Since his days writing code on his TI-99/4A, Updike has spent more than four decades in technology. He landed his first IT job more for his large frame than his tech skills.
“My boss needed somebody who could pick up boxes so that he wouldn’t have to do it anymore,” he recalled with a chuckle.
Before joining Nutanix more than a decade ago, he worked in advisory and engineering roles for the storage vendor NetApp for more than 12 years, preceded by stints as a systems administrator for various companies in the 1990s.
Updike left NetApp partly because he felt the storage market had matured. He arrived at Nutanix just before flash memory disrupted the storage market, illustrating the unpredictability of IT evolution. Pivoting from hardware to software-defined infrastructure brought him closer to understanding the needs of IT decision-makers and practitioners.
“For me, Nutanix opened up a whole world of being more customer-focused and application-focused,” Updike says.
“When you level up where you sit in the stack from storage to compute, you start to appreciate customer problems in a whole different light. I used to only care about the characteristics of a workload. Now, I’m more involved with specific applications and what those applications are doing for the customer.”

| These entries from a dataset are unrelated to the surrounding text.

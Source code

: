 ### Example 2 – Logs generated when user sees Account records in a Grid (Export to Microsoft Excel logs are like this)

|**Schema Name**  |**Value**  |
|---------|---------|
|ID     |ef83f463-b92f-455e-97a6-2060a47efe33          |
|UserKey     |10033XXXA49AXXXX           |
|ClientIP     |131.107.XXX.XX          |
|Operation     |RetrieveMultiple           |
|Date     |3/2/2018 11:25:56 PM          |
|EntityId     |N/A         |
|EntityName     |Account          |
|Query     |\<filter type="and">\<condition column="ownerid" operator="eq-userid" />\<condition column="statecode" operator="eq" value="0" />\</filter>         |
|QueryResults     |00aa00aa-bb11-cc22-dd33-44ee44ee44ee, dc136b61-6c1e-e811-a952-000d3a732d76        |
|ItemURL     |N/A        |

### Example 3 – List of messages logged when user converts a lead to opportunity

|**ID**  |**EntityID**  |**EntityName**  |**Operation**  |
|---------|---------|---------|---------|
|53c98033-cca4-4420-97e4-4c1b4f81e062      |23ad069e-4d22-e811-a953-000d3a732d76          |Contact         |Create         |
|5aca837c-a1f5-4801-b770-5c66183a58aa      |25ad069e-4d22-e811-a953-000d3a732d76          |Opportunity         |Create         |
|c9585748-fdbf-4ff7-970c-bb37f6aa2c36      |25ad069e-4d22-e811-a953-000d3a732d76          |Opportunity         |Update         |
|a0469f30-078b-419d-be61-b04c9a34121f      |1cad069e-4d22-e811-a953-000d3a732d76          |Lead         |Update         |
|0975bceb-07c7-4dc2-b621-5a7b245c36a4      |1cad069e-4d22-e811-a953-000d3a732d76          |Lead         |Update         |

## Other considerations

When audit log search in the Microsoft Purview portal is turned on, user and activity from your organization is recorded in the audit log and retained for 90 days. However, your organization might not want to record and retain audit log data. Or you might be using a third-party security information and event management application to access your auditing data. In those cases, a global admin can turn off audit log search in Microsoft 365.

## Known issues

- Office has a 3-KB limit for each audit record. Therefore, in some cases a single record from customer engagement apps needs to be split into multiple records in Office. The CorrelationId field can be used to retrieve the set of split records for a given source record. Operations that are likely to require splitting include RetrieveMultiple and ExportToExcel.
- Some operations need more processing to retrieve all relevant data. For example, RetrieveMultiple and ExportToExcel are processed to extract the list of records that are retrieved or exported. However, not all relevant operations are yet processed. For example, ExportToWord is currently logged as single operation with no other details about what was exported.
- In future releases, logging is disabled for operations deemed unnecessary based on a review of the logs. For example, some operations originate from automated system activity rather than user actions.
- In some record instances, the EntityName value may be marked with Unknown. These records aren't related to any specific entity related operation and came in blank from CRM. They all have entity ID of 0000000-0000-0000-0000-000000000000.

While Nutanix made its name with hyperconverged infrastructure (HCI) combining storage, networking, and compute, Updike saw many customers wanted to keep existing storage solutions. Rather than lock customers into a particular architecture, Nutanix took an open-platform approach. That continues today as Nutanix partners with Nvidia, Intel, Cisco, and other major IT innovators. For example, since partnering with Pure Storage in 2025, IT teams can use Nutanix Cloud Platform-powered HCI systems with Pure Storage’s high-performance, all-flash arrays.
“Solving a customer problem doesn’t mean solving it with only your technology,” Updike said.

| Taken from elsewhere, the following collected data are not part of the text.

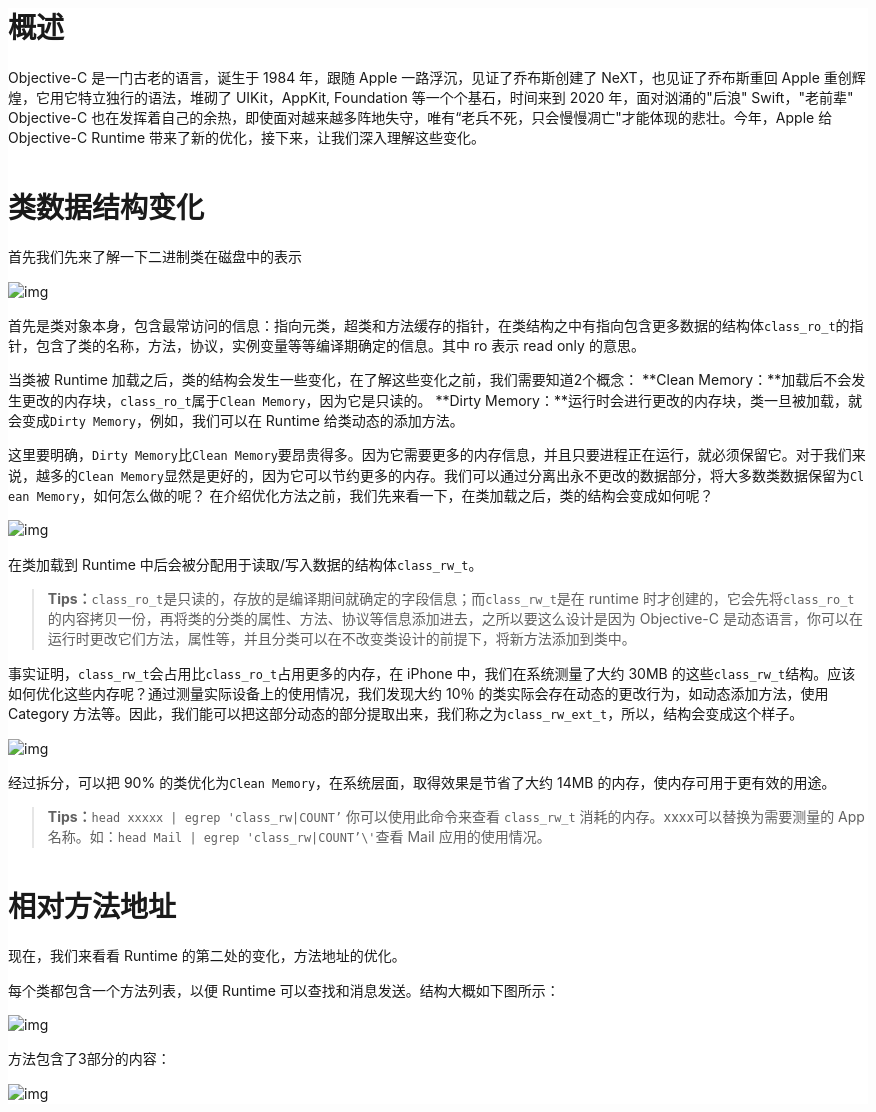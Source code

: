 # 概述

Objective-C 是一门古老的语言，诞生于 1984 年，跟随 Apple 一路浮沉，见证了乔布斯创建了 NeXT，也见证了乔布斯重回 Apple 重创辉煌，它用它特立独行的语法，堆砌了 UIKit，AppKit, Foundation 等一个个基石，时间来到 2020 年，面对汹涌的"后浪" Swift，"老前辈" Objective-C 也在发挥着自己的余热，即使面对越来越多阵地失守，唯有“老兵不死，只会慢慢凋亡"才能体现的悲壮。今年，Apple 给 Objective-C Runtime 带来了新的优化，接下来，让我们深入理解这些变化。

# 类数据结构变化

首先我们先来了解一下二进制类在磁盘中的表示

![img](https://mmbiz.qpic.cn/mmbiz_png/deSLfic6WeGWWWIckdSAMcfNficNQQ0IrpkLiaIcQggVqsnjTEYVjaqlJw6LPPuxyialngPuDwiaia5qMdg2uiaLK4Hwg/640?wx_fmt=png&wxfrom=5&wx_lazy=1&wx_co=1)

首先是类对象本身，包含最常访问的信息：指向元类，超类和方法缓存的指针，在类结构之中有指向包含更多数据的结构体`class_ro_t`的指针，包含了类的名称，方法，协议，实例变量等等编译期确定的信息。其中 ro 表示 read only 的意思。

当类被 Runtime 加载之后，类的结构会发生一些变化，在了解这些变化之前，我们需要知道2个概念：
**Clean Memory：**加载后不会发生更改的内存块，`class_ro_t`属于`Clean Memory`，因为它是只读的。
**Dirty Memory：**运行时会进行更改的内存块，类一旦被加载，就会变成`Dirty Memory`，例如，我们可以在 Runtime 给类动态的添加方法。

这里要明确，`Dirty Memory`比`Clean Memory`要昂贵得多。因为它需要更多的内存信息，并且只要进程正在运行，就必须保留它。对于我们来说，越多的`Clean Memory`显然是更好的，因为它可以节约更多的内存。我们可以通过分离出永不更改的数据部分，将大多数类数据保留为`Clean Memory`，如何怎么做的呢？
在介绍优化方法之前，我们先来看一下，在类加载之后，类的结构会变成如何呢？

![img](https://mmbiz.qpic.cn/mmbiz_png/deSLfic6WeGWWWIckdSAMcfNficNQQ0IrpvgWXA5uYj6WRjJFiaYsK0icEib3vGibgVExKKWiaV41FkjCiaXvyJa4tchaw/640?wx_fmt=png&wxfrom=5&wx_lazy=1&wx_co=1)

在类加载到 Runtime 中后会被分配用于读取/写入数据的结构体`class_rw_t`。

> **Tips：**`class_ro_t`是只读的，存放的是编译期间就确定的字段信息；而`class_rw_t`是在 runtime 时才创建的，它会先将`class_ro_t`的内容拷贝一份，再将类的分类的属性、方法、协议等信息添加进去，之所以要这么设计是因为 Objective-C 是动态语言，你可以在运行时更改它们方法，属性等，并且分类可以在不改变类设计的前提下，将新方法添加到类中。

事实证明，`class_rw_t`会占用比`class_ro_t`占用更多的内存，在 iPhone 中，我们在系统测量了大约 30MB 的这些`class_rw_t`结构。应该如何优化这些内存呢？通过测量实际设备上的使用情况，我们发现大约 10％ 的类实际会存在动态的更改行为，如动态添加方法，使用 Category 方法等。因此，我们能可以把这部分动态的部分提取出来，我们称之为`class_rw_ext_t`，所以，结构会变成这个样子。

![img](https://mmbiz.qpic.cn/mmbiz_png/deSLfic6WeGWWWIckdSAMcfNficNQQ0IrpyFr3tl9pmCI2GDjuX3mfJUlHY8G5gyib5SR9LTjiaibDWd8LeHmKuz5mA/640?wx_fmt=png&wxfrom=5&wx_lazy=1&wx_co=1)

经过拆分，可以把 90% 的类优化为`Clean Memory`，在系统层面，取得效果是节省了大约 14MB 的内存，使内存可用于更有效的用途。

> **Tips：**`head xxxxx | egrep 'class_rw|COUNT’` 你可以使用此命令来查看 `class_rw_t` 消耗的内存。xxxx可以替换为需要测量的 App 名称。如：`head Mail | egrep 'class_rw|COUNT’\'`查看 Mail 应用的使用情况。

# 相对方法地址

现在，我们来看看 Runtime 的第二处的变化，方法地址的优化。

每个类都包含一个方法列表，以便 Runtime 可以查找和消息发送。结构大概如下图所示：

![img](https://mmbiz.qpic.cn/mmbiz_png/deSLfic6WeGWWWIckdSAMcfNficNQQ0Irpw28jKXK4nmCdDhk694HhicUPZpcGlZtwY5wHIgOV7pXibfe24Fud28Eg/640?wx_fmt=png&wxfrom=5&wx_lazy=1&wx_co=1)

方法包含了3部分的内容：

![img](https://mmbiz.qpic.cn/mmbiz_png/deSLfic6WeGWWWIckdSAMcfNficNQQ0IrpxMQ7pW8VmqBFj5TLVCgvwNI1DPpMvTCv22NRchLRiaMEGwvRbV9qqVg/640?wx_fmt=png&wxfrom=5&wx_lazy=1&wx_co=1)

“It would be silly to tell customers they have to live completely within our environment. So, we did the hardest thing: We told them, ‘You don’t have to buy the original thing we built.’”
Updike has witnessed a parade of innovation, from storage to HCI, hybrid multicloud, and enterprise AI. Rather than linear progression, he sees repeating cycles.
“My dad went through the first real automation change,” Updike recalled.
“I grew up with robot arms on the kitchen counter. Now, with AI, we’re going through another giant transition where people are asking when to build and when to automate.”
Another repeating cycle: the push and pull between closed systems and open platforms. He sees the industry bringing a wave of platform environments that tear down walls, letting data flow where needed.
“Platforms shouldn’t be locked-in collections of services,” he says. “They can span and interact with other vendors’ services.”
With information moving between systems, data sovereignty becomes critical, Updike said. He pointed to scenarios where physical purchases like cars are “bricked” due to software or data-access issues.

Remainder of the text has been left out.